What is required -
Your answer should be every line with the word "Stderr", copied from the data below.

────

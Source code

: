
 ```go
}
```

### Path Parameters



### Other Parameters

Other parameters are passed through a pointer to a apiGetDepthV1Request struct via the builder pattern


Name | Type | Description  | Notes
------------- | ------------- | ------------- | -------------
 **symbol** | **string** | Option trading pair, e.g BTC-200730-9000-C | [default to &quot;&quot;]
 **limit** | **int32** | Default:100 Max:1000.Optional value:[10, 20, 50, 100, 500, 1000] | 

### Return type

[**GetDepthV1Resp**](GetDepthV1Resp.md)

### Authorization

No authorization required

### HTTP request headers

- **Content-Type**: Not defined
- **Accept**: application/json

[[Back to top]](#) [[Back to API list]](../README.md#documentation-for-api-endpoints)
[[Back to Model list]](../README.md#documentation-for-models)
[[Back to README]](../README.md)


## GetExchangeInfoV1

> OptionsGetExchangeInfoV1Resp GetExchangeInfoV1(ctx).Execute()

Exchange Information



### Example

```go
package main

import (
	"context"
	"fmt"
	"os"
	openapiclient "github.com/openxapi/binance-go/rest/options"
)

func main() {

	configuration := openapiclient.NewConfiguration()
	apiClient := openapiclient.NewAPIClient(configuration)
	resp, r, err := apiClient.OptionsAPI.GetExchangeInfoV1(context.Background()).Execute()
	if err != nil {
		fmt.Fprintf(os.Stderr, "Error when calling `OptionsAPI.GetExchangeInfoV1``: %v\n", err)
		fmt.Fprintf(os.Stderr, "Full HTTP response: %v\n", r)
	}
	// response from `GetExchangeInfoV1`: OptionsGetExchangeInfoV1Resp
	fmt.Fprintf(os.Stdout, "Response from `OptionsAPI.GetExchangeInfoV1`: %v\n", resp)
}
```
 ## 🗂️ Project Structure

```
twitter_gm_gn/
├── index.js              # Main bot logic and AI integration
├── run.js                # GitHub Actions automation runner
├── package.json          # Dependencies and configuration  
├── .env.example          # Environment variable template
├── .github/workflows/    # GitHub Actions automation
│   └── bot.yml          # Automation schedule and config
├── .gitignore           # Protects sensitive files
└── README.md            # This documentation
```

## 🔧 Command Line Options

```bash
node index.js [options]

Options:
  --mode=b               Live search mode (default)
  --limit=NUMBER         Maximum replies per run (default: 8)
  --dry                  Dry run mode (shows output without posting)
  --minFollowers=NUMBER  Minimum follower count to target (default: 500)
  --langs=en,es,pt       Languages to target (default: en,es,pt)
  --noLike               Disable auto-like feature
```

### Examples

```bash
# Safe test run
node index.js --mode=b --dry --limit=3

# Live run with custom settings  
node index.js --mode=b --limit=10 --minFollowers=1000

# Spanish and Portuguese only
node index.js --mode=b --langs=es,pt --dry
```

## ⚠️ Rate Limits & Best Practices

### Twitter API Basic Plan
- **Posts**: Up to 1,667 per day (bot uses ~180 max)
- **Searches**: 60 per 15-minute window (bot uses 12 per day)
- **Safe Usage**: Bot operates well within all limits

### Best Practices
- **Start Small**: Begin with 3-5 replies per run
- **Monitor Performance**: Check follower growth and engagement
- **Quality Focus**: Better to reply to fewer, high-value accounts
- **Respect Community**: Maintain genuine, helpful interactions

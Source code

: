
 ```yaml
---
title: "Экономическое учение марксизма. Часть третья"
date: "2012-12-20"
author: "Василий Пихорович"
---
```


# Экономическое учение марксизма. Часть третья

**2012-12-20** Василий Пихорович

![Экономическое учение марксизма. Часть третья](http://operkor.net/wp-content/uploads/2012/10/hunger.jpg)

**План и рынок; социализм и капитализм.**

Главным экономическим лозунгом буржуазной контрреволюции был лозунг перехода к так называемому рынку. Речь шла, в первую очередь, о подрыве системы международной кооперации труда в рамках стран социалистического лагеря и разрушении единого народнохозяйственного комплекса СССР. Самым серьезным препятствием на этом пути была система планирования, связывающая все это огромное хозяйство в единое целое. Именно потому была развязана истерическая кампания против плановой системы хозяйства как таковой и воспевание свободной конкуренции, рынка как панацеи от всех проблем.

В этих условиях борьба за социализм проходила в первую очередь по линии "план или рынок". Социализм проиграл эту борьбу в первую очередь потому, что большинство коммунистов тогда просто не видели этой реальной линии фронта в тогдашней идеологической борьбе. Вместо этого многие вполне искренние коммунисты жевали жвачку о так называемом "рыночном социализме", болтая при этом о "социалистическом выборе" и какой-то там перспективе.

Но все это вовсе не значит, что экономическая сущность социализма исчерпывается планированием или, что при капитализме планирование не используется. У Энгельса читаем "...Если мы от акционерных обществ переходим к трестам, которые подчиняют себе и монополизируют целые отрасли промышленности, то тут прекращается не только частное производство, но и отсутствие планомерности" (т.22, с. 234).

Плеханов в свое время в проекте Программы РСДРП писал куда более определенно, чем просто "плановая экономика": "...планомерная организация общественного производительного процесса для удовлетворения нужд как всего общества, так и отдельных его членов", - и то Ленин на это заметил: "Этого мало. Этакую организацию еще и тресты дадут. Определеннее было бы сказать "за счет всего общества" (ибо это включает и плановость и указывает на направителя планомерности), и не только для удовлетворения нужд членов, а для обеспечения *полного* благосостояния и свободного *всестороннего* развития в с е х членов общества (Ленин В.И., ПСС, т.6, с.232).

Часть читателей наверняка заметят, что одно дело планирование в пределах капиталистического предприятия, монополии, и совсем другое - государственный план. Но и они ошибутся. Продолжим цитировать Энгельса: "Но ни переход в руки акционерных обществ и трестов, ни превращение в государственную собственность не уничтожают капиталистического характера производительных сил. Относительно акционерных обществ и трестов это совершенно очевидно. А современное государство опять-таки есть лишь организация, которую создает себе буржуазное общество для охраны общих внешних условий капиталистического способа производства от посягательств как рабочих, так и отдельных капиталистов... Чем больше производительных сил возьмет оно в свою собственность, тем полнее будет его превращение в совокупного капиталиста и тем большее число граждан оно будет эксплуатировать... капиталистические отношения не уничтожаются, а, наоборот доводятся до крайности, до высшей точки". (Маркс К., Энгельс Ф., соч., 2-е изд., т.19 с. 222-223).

────

Exercise response -
		fmt.Fprintf(os.Stderr, "Error when calling `OptionsAPI.GetExchangeInfoV1``: %v\n", err)
		fmt.Fprintf(os.Stderr, "Full HTTP response: %v\n", r)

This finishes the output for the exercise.